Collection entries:
== == ==

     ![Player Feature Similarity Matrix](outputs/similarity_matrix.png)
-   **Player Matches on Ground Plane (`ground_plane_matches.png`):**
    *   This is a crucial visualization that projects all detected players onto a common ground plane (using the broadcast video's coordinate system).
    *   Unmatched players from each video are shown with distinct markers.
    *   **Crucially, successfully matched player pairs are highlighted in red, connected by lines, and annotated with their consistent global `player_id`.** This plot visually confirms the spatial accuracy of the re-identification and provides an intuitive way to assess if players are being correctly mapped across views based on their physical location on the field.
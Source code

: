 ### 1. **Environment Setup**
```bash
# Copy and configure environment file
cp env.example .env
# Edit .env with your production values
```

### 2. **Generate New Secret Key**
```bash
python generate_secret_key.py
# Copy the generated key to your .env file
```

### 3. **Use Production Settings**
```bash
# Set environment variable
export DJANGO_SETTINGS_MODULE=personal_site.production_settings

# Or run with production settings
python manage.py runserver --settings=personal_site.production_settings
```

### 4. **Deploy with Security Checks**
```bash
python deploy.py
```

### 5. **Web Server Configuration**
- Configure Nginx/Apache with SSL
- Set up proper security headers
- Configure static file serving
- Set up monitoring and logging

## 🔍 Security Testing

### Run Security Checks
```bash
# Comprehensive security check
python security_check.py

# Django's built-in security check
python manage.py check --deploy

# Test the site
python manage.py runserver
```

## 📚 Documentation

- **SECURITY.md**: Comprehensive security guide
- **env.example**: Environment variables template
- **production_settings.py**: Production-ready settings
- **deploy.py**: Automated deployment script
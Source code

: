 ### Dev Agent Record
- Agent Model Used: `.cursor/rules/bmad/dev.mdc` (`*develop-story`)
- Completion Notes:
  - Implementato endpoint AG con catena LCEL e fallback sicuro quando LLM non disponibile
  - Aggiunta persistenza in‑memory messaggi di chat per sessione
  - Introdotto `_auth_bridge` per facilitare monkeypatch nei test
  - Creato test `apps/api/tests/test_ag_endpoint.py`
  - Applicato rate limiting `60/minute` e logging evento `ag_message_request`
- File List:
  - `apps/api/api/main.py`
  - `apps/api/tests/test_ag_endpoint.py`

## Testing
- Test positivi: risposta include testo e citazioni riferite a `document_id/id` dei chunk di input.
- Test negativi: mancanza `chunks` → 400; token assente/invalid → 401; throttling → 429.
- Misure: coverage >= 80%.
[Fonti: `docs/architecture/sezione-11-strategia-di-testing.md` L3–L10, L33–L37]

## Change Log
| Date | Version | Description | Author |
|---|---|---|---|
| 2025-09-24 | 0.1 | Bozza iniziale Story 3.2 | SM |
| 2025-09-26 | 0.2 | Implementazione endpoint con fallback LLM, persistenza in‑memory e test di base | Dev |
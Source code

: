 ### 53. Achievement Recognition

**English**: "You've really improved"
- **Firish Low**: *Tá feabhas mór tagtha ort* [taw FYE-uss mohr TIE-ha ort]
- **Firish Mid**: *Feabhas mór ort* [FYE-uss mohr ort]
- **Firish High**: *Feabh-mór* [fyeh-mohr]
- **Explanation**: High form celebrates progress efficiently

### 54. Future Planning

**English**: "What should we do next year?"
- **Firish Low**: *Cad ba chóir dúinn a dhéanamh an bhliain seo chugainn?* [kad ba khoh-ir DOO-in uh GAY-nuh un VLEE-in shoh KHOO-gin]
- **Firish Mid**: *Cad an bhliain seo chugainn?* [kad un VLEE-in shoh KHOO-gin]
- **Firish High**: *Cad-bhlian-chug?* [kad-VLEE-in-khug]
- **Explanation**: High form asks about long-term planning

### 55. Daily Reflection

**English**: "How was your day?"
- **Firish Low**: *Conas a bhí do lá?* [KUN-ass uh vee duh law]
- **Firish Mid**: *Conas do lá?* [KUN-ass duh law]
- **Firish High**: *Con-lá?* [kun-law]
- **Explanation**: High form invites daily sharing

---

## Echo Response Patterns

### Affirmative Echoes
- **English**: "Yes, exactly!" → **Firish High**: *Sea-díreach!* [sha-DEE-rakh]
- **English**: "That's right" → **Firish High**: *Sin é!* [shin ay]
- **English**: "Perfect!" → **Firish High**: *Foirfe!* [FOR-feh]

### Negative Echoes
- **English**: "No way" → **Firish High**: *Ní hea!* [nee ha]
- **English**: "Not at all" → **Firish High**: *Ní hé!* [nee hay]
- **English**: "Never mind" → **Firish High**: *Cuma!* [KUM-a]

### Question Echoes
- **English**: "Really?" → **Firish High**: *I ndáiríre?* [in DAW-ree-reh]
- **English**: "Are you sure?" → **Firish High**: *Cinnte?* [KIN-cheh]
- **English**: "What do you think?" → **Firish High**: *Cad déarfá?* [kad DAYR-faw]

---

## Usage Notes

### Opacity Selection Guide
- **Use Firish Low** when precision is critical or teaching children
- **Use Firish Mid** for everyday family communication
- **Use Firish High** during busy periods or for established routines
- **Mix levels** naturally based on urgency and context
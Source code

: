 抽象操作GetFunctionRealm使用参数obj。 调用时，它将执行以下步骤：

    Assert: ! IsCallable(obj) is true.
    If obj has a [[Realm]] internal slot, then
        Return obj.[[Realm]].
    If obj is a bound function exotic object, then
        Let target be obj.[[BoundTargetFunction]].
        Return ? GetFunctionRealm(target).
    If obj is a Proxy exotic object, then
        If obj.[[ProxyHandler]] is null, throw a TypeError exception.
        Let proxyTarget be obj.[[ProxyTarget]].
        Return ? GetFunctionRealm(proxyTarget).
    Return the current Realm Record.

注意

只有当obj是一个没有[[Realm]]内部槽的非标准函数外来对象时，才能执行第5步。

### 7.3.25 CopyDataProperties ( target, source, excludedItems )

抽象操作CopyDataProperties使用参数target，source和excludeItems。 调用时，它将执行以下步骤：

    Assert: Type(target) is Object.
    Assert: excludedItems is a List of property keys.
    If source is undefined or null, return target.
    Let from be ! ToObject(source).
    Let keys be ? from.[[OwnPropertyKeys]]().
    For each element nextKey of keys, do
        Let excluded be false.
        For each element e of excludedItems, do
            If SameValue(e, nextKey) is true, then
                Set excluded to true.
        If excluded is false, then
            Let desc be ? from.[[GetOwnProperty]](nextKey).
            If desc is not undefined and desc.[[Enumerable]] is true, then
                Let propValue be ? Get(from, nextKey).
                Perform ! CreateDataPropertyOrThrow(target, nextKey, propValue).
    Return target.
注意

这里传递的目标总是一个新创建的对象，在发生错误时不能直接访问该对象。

== == ==

__ABOUT THIS EXERCISE__
Out of the entries, pull every line that mentions "persistenza".

__OUTPUT OF THE EXERCISE__
  - Aggiunta persistenza in‑memory messaggi di chat per sessione
| 2025-09-26 | 0.2 | Implementazione endpoint con fallback LLM, persistenza in‑memory e test di base | Dev |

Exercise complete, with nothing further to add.